Prompt -
Copy each line below in which the word "easier" occurs.

Supplied material -

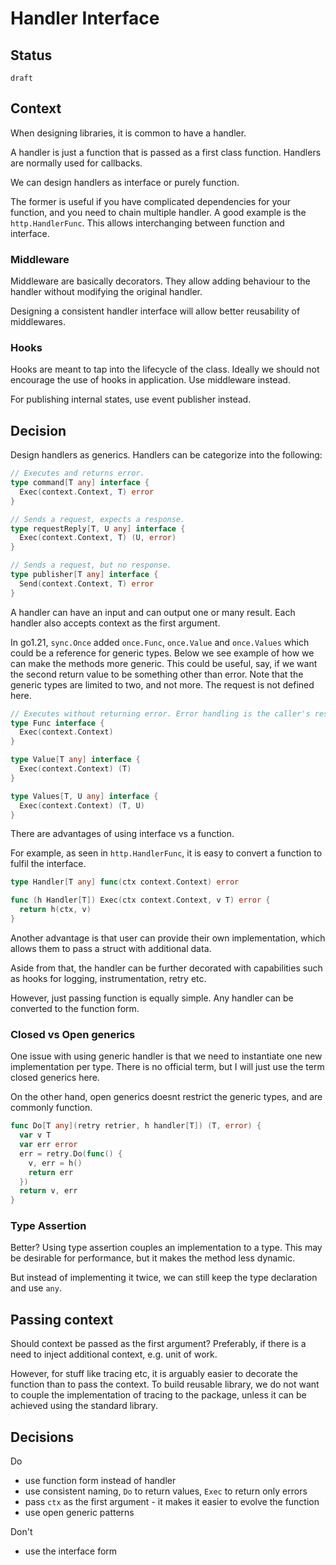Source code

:# Handler Interface


## Status

`draft`

## Context

When designing libraries, it is common to have a handler.

A handler is just a function that is passed as a first class function. Handlers are normally used for callbacks.

We can design handlers as interface or purely function.

The former is useful if you have complicated dependencies for your function, and you need to chain multiple handler. A good example is the `http.HandlerFunc`. This allows interchanging between function and interface.

### Middleware

Middleware are basically decorators. They allow adding behaviour to the handler without modifying the original handler.

Designing a consistent handler interface will allow better reusability of middlewares.

### Hooks

Hooks are meant to tap into the lifecycle of the class. Ideally we should not encourage the use of hooks in application. Use middleware instead.

For publishing internal states, use event publisher instead.


## Decision

Design handlers as generics. Handlers can be categorize into the following:

```go
// Executes and returns error.
type command[T any] interface {
  Exec(context.Context, T) error
}

// Sends a request, expects a response.
type requestReply[T, U any] interface {
  Exec(context.Context, T) (U, error)
}

// Sends a request, but no response.
type publisher[T any] interface {
  Send(context.Context, T) error
}
```

A handler can have an input and can output one or many result.
Each handler also accepts context as the first argument.

In go1.21, `sync.Once` added `once.Func`, `once.Value` and `once.Values` which could be a reference for generic types. Below we see example of how we can make the methods more generic. This could be useful, say, if we want the second return value to be something other than error. Note that the generic types are limited to two, and not more. The request is not defined here.

```go
// Executes without returning error. Error handling is the caller's responsibility. Common pattern in concurrency or background job.
type Func interface {
  Exec(context.Context) 
}

type Value[T any] interface {
  Exec(context.Context) (T)
}

type Values[T, U any] interface {
  Exec(context.Context) (T, U)
}
```


There are advantages of using interface vs a function.


For example, as seen in `http.HandlerFunc`, it is easy to convert a function to fulfil the interface.


```go
type Handler[T any] func(ctx context.Context) error

func (h Handler[T]) Exec(ctx context.Context, v T) error {
  return h(ctx, v)
}
```

Another advantage is that user can provide their own implementation, which allows them to pass a struct with additional data.

Aside from that, the handler can be further decorated with capabilities such as hooks for logging, instrumentation, retry etc.

However, just passing function is equally simple. Any handler can be converted to the function form.


### Closed vs Open generics

One issue with using generic handler is that we need to instantiate one new implementation per type. There is no official term, but I will just use the term closed generics here. 

On the other hand, open generics doesnt restrict the generic types, and are commonly function.


```go
func Do[T any](retry retrier, h handler[T]) (T, error) {
  var v T
  var err error
  err = retry.Do(func() {
    v, err = h()
    return err
  })
  return v, err
}
```

### Type Assertion

Better? Using type assertion couples an implementation to a type. This may be desirable for performance, but it makes the method less dynamic.

But instead of implementing it twice, we can still keep the type declaration and use `any`.

## Passing context

Should context be passed as the first argument? Preferably, if there is a need to inject additional context, e.g. unit of work.

However, for stuff like tracing etc, it is arguably easier to decorate the function than to pass the context. To build reusable library, we do not want to couple the implementation of tracing to the package, unless it can be achieved using the standard library.


## Decisions

Do
- use function form instead of handler
- use consistent naming, `Do` to return values, `Exec` to return only errors
- pass `ctx` as the first argument - it makes it easier to evolve the function
- use open generic patterns

Don't
- use the interface form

Result of this exercise -
However, for stuff like tracing etc, it is arguably easier to decorate the function than to pass the context. To build reusable library, we do not want to couple the implementation of tracing to the package, unless it can be achieved using the standard library.
- pass `ctx` as the first argument - it makes it easier to evolve the function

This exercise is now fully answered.